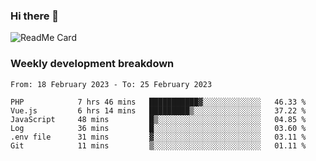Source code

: ### Hi there 👋

<!--
**itzcy/itzcy** is a ✨ _special_ ✨ repository because its `README.md` (this file) appears on your GitHub profile.

Here are some ideas to get you started:

- 🔭 I’m currently working on ...
- 🌱 I’m currently learning ...
- 👯 I’m looking to collaborate on ...
- 🤔 I’m looking for help with ...
- 💬 Ask me about ...
- 📫 How to reach me: ...
- 😄 Pronouns: ...
- ⚡ Fun fact: ...
-->
![ReadMe Card](https://github-readme-stats.vercel.app/api?username=itzcy&show_icons=true&title_color=2d3198&icon_color=797cb8&text_color=24292e&bg_color=f6f8fa)

### Weekly development breakdown
<!--START_SECTION:waka-->

```text
From: 18 February 2023 - To: 25 February 2023

PHP            7 hrs 46 mins   ███████████▓░░░░░░░░░░░░░   46.33 %
Vue.js         6 hrs 14 mins   █████████▒░░░░░░░░░░░░░░░   37.22 %
JavaScript     48 mins         █▒░░░░░░░░░░░░░░░░░░░░░░░   04.85 %
Log            36 mins         █░░░░░░░░░░░░░░░░░░░░░░░░   03.60 %
.env file      31 mins         ▓░░░░░░░░░░░░░░░░░░░░░░░░   03.11 %
Git            11 mins         ▒░░░░░░░░░░░░░░░░░░░░░░░░   01.11 %
```

<!--END_SECTION:waka-->
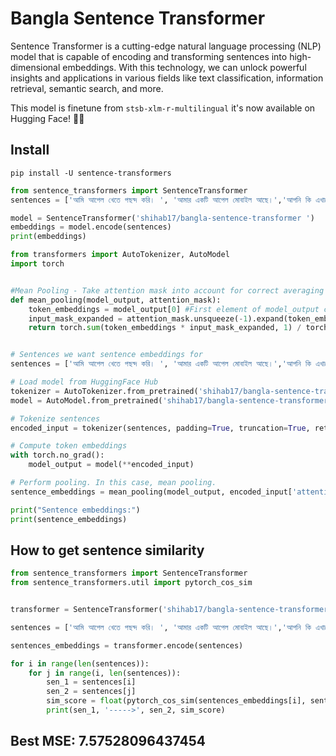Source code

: # Bangla Sentence Transformer

 Sentence Transformer is a cutting-edge natural language processing (NLP) model that is capable of encoding and transforming sentences into high-dimensional embeddings. With this technology, we can unlock powerful insights and applications in various fields like text classification, information retrieval, semantic search, and more.

This model is finetune from ```stsb-xlm-r-multilingual``` 
 it's now available on Hugging Face! 🎉🎉

## Install

```
pip install -U sentence-transformers
```

```python
from sentence_transformers import SentenceTransformer
sentences = ['আমি আপেল খেতে পছন্দ করি। ', 'আমার একটি আপেল মোবাইল আছে।','আপনি কি এখানে কাছাকাছি থাকেন?', 'আশেপাশে কেউ আছেন?']

model = SentenceTransformer('shihab17/bangla-sentence-transformer ')
embeddings = model.encode(sentences)
print(embeddings)
```

```python
from transformers import AutoTokenizer, AutoModel
import torch


#Mean Pooling - Take attention mask into account for correct averaging
def mean_pooling(model_output, attention_mask):
    token_embeddings = model_output[0] #First element of model_output contains all token embeddings
    input_mask_expanded = attention_mask.unsqueeze(-1).expand(token_embeddings.size()).float()
    return torch.sum(token_embeddings * input_mask_expanded, 1) / torch.clamp(input_mask_expanded.sum(1), min=1e-9)


# Sentences we want sentence embeddings for
sentences = ['আমি আপেল খেতে পছন্দ করি। ', 'আমার একটি আপেল মোবাইল আছে।','আপনি কি এখানে কাছাকাছি থাকেন?', 'আশেপাশে কেউ আছেন?']

# Load model from HuggingFace Hub
tokenizer = AutoTokenizer.from_pretrained('shihab17/bangla-sentence-transformer')
model = AutoModel.from_pretrained('shihab17/bangla-sentence-transformer')

# Tokenize sentences
encoded_input = tokenizer(sentences, padding=True, truncation=True, return_tensors='pt')

# Compute token embeddings
with torch.no_grad():
    model_output = model(**encoded_input)

# Perform pooling. In this case, mean pooling.
sentence_embeddings = mean_pooling(model_output, encoded_input['attention_mask'])

print("Sentence embeddings:")
print(sentence_embeddings)
```

## How to get sentence similarity

```python
from sentence_transformers import SentenceTransformer
from sentence_transformers.util import pytorch_cos_sim


transformer = SentenceTransformer('shihab17/bangla-sentence-transformer')

sentences = ['আমি আপেল খেতে পছন্দ করি। ', 'আমার একটি আপেল মোবাইল আছে।','আপনি কি এখানে কাছাকাছি থাকেন?', 'আশেপাশে কেউ আছেন?']

sentences_embeddings = transformer.encode(sentences)

for i in range(len(sentences)):
    for j in range(i, len(sentences)):
        sen_1 = sentences[i]
        sen_2 = sentences[j]
        sim_score = float(pytorch_cos_sim(sentences_embeddings[i], sentences_embeddings[j]))
        print(sen_1, '----->', sen_2, sim_score)
```

## Best MSE: 7.57528096437454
-------
For the word "itzcy", go through the records and show each line that carries it.

Exercise response ::
**itzcy/itzcy** is a ✨ _special_ ✨ repository because its `README.md` (this file) appears on your GitHub profile.
![ReadMe Card](https://github-readme-stats.vercel.app/api?username=itzcy&show_icons=true&title_color=2d3198&icon_color=797cb8&text_color=24292e&bg_color=f6f8fa)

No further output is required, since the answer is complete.